◆ Your objective ◆
Among the entries below, determine how many lines contain the word "meta" and state only that figure.

◆ Listed entries ◆
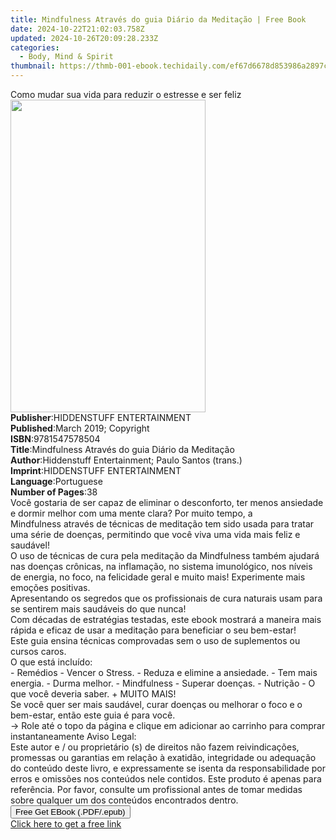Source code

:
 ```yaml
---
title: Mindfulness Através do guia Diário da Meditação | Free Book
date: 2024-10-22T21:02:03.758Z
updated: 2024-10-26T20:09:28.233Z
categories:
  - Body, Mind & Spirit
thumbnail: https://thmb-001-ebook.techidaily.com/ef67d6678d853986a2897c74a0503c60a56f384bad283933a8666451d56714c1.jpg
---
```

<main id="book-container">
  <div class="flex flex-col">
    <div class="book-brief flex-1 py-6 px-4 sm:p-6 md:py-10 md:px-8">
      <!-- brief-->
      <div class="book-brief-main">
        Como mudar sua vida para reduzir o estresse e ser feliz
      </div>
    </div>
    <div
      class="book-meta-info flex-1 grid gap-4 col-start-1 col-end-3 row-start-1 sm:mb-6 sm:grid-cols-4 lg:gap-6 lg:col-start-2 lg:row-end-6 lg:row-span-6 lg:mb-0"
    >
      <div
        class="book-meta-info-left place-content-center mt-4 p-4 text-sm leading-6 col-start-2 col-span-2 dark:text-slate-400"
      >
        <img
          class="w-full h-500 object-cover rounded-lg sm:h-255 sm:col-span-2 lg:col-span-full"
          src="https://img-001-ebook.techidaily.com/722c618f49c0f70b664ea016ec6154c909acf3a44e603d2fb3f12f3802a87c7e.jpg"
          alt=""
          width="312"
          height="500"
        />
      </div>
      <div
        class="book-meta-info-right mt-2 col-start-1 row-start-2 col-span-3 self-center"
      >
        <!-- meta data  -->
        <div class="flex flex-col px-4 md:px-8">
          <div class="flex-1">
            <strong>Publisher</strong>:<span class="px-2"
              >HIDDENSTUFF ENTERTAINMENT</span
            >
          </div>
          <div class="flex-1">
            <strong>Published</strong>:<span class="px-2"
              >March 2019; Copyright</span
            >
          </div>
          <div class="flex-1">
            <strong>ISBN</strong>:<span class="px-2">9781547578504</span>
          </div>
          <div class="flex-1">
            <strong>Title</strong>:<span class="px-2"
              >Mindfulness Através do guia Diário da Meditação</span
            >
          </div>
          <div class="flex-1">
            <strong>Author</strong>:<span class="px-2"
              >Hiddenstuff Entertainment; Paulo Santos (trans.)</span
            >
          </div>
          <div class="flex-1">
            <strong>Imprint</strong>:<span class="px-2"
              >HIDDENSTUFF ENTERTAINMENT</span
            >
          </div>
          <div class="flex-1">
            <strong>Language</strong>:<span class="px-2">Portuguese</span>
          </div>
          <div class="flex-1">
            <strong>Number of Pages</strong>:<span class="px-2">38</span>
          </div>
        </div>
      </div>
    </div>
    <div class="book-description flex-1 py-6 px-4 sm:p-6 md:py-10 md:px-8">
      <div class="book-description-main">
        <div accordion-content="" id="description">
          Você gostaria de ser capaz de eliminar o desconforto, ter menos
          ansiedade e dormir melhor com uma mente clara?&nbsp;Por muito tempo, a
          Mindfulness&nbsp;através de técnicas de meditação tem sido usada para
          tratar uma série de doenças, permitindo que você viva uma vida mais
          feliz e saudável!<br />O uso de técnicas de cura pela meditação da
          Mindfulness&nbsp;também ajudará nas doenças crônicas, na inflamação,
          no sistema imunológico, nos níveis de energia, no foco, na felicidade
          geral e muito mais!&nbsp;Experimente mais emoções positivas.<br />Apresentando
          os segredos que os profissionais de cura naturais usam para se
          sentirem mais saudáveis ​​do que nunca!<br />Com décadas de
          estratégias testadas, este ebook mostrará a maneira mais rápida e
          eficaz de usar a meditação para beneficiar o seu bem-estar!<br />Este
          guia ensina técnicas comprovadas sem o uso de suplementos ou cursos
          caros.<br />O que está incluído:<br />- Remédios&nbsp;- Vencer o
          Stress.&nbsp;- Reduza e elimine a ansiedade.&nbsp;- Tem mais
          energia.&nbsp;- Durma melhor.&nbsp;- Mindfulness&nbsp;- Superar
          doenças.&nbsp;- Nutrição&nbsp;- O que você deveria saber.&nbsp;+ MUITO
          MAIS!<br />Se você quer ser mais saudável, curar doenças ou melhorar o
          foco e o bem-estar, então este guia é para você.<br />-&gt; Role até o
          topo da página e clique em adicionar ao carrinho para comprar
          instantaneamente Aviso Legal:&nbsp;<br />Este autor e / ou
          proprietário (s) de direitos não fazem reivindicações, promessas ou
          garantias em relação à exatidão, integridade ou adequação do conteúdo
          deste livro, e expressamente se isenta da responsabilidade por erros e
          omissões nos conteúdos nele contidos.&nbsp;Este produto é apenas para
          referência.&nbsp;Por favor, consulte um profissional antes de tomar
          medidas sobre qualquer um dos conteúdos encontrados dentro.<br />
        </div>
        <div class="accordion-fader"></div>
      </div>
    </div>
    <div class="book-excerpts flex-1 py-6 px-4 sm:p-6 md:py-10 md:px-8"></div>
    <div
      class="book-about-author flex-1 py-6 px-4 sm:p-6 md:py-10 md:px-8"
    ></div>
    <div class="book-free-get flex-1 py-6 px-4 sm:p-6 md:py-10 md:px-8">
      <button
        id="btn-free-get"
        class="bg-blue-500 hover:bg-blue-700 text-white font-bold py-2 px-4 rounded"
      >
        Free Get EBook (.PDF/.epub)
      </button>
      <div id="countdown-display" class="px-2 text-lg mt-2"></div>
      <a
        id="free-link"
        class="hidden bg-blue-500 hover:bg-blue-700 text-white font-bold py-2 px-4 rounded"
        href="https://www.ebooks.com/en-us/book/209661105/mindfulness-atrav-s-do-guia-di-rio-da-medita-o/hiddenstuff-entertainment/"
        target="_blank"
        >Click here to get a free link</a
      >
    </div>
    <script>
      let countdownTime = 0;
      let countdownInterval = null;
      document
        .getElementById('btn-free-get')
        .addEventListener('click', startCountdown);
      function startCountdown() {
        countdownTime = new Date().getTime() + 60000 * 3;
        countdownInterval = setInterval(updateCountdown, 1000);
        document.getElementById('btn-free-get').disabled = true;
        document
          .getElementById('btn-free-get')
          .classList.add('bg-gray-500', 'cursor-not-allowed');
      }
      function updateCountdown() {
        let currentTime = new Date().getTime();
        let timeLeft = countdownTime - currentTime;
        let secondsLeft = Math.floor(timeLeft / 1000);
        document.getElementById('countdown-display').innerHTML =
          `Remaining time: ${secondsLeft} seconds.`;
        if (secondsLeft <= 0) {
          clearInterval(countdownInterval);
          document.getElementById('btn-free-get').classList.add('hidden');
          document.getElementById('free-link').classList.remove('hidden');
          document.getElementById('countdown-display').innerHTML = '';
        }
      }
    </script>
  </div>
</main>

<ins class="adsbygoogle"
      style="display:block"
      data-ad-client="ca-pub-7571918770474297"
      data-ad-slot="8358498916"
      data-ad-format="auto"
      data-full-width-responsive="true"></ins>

◆ Your solution ◆
4